- _WORK TO BE COMPLETED_: Repeat the material in full. Keep every line exactly as it is.

*** Opening of MATERIAL SUPPLIED ***

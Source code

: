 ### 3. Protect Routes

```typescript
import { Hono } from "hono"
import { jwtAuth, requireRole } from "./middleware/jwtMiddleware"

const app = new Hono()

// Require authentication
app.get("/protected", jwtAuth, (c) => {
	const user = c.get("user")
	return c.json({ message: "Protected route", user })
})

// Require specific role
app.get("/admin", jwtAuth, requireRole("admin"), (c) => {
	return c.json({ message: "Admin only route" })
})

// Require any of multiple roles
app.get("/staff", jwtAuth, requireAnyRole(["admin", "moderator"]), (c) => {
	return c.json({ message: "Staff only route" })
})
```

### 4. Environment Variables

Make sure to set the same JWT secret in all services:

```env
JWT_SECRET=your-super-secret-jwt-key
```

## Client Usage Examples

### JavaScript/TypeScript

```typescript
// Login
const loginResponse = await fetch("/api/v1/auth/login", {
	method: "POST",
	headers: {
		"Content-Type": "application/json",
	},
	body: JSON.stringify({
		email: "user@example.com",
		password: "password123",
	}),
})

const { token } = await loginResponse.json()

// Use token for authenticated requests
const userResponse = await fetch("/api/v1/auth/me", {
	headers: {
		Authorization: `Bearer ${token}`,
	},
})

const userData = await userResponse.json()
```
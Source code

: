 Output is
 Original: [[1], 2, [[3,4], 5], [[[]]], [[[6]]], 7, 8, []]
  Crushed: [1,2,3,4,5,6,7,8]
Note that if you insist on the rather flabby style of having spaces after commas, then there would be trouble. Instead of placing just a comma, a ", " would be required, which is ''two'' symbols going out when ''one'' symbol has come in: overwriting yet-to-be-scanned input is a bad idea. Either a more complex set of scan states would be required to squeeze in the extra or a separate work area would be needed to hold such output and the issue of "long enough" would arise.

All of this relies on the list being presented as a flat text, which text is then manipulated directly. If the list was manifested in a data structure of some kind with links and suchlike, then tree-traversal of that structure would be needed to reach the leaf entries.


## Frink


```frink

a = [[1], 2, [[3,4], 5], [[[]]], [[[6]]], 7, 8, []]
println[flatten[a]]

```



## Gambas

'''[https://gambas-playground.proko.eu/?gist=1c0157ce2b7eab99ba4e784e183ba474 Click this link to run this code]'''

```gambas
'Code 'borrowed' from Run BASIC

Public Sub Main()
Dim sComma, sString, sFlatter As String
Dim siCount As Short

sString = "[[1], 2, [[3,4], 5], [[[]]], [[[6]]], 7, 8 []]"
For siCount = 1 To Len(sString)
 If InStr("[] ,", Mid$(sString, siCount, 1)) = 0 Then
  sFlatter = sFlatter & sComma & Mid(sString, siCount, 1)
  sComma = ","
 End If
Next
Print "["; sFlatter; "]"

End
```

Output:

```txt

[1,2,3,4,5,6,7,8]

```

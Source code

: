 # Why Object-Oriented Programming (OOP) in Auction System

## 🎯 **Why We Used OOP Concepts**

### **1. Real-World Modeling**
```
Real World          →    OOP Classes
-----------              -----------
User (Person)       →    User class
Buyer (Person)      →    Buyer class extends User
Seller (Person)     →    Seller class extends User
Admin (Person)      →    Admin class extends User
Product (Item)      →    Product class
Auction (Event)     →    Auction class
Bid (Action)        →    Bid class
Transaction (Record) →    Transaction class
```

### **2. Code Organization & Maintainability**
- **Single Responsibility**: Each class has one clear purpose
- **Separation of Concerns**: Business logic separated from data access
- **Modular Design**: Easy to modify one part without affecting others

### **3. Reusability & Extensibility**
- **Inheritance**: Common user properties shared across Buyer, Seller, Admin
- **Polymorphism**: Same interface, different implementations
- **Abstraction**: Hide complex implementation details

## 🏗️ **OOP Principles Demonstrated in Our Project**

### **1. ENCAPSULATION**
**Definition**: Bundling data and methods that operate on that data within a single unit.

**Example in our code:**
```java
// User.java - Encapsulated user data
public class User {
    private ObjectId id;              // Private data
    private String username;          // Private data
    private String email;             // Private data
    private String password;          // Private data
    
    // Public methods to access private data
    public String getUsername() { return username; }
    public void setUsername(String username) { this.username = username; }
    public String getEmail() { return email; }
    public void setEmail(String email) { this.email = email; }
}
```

*** Close of MATERIAL SUPPLIED ***

- _RESPONSE BELOW_:
Source code

: ### 3. Protect Routes

```typescript
import { Hono } from "hono"
import { jwtAuth, requireRole } from "./middleware/jwtMiddleware"

const app = new Hono()

// Require authentication
app.get("/protected", jwtAuth, (c) => {
	const user = c.get("user")
	return c.json({ message: "Protected route", user })
})

// Require specific role
app.get("/admin", jwtAuth, requireRole("admin"), (c) => {
	return c.json({ message: "Admin only route" })
})

// Require any of multiple roles
app.get("/staff", jwtAuth, requireAnyRole(["admin", "moderator"]), (c) => {
	return c.json({ message: "Staff only route" })
})
```

### 4. Environment Variables

Make sure to set the same JWT secret in all services:

```env
JWT_SECRET=your-super-secret-jwt-key
```

## Client Usage Examples

### JavaScript/TypeScript

```typescript
// Login
const loginResponse = await fetch("/api/v1/auth/login", {
	method: "POST",
	headers: {
		"Content-Type": "application/json",
	},
	body: JSON.stringify({
		email: "user@example.com",
		password: "password123",
	}),
})

const { token } = await loginResponse.json()

// Use token for authenticated requests
const userResponse = await fetch("/api/v1/auth/me", {
	headers: {
		Authorization: `Bearer ${token}`,
	},
})

const userData = await userResponse.json()
```
Source code

: Output is
 Original: [[1], 2, [[3,4], 5], [[[]]], [[[6]]], 7, 8, []]
  Crushed: [1,2,3,4,5,6,7,8]
Note that if you insist on the rather flabby style of having spaces after commas, then there would be trouble. Instead of placing just a comma, a ", " would be required, which is ''two'' symbols going out when ''one'' symbol has come in: overwriting yet-to-be-scanned input is a bad idea. Either a more complex set of scan states would be required to squeeze in the extra or a separate work area would be needed to hold such output and the issue of "long enough" would arise.

All of this relies on the list being presented as a flat text, which text is then manipulated directly. If the list was manifested in a data structure of some kind with links and suchlike, then tree-traversal of that structure would be needed to reach the leaf entries.


## Frink


```frink

a = [[1], 2, [[3,4], 5], [[[]]], [[[6]]], 7, 8, []]
println[flatten[a]]

```



## Gambas

'''[https://gambas-playground.proko.eu/?gist=1c0157ce2b7eab99ba4e784e183ba474 Click this link to run this code]'''

```gambas
'Code 'borrowed' from Run BASIC

Public Sub Main()
Dim sComma, sString, sFlatter As String
Dim siCount As Short

sString = "[[1], 2, [[3,4], 5], [[[]]], [[[6]]], 7, 8 []]"
For siCount = 1 To Len(sString)
 If InStr("[] ,", Mid$(sString, siCount, 1)) = 0 Then
  sFlatter = sFlatter & sComma & Mid(sString, siCount, 1)
  sComma = ","
 End If
Next
Print "["; sFlatter; "]"

End
```

Output:

```txt

[1,2,3,4,5,6,7,8]

```

Source code

: # Why Object-Oriented Programming (OOP) in Auction System

## 🎯 **Why We Used OOP Concepts**

### **1. Real-World Modeling**
```
Real World          →    OOP Classes
-----------              -----------
User (Person)       →    User class
Buyer (Person)      →    Buyer class extends User
Seller (Person)     →    Seller class extends User
Admin (Person)      →    Admin class extends User
Product (Item)      →    Product class
Auction (Event)     →    Auction class
Bid (Action)        →    Bid class
Transaction (Record) →    Transaction class
```

### **2. Code Organization & Maintainability**
- **Single Responsibility**: Each class has one clear purpose
- **Separation of Concerns**: Business logic separated from data access
- **Modular Design**: Easy to modify one part without affecting others

### **3. Reusability & Extensibility**
- **Inheritance**: Common user properties shared across Buyer, Seller, Admin
- **Polymorphism**: Same interface, different implementations
- **Abstraction**: Hide complex implementation details

## 🏗️ **OOP Principles Demonstrated in Our Project**

### **1. ENCAPSULATION**
**Definition**: Bundling data and methods that operate on that data within a single unit.

**Example in our code:**
```java
// User.java - Encapsulated user data
public class User {
    private ObjectId id;              // Private data
    private String username;          // Private data
    private String email;             // Private data
    private String password;          // Private data
    
    // Public methods to access private data
    public String getUsername() { return username; }
    public void setUsername(String username) { this.username = username; }
    public String getEmail() { return email; }
    public void setEmail(String email) { this.email = email; }
}
```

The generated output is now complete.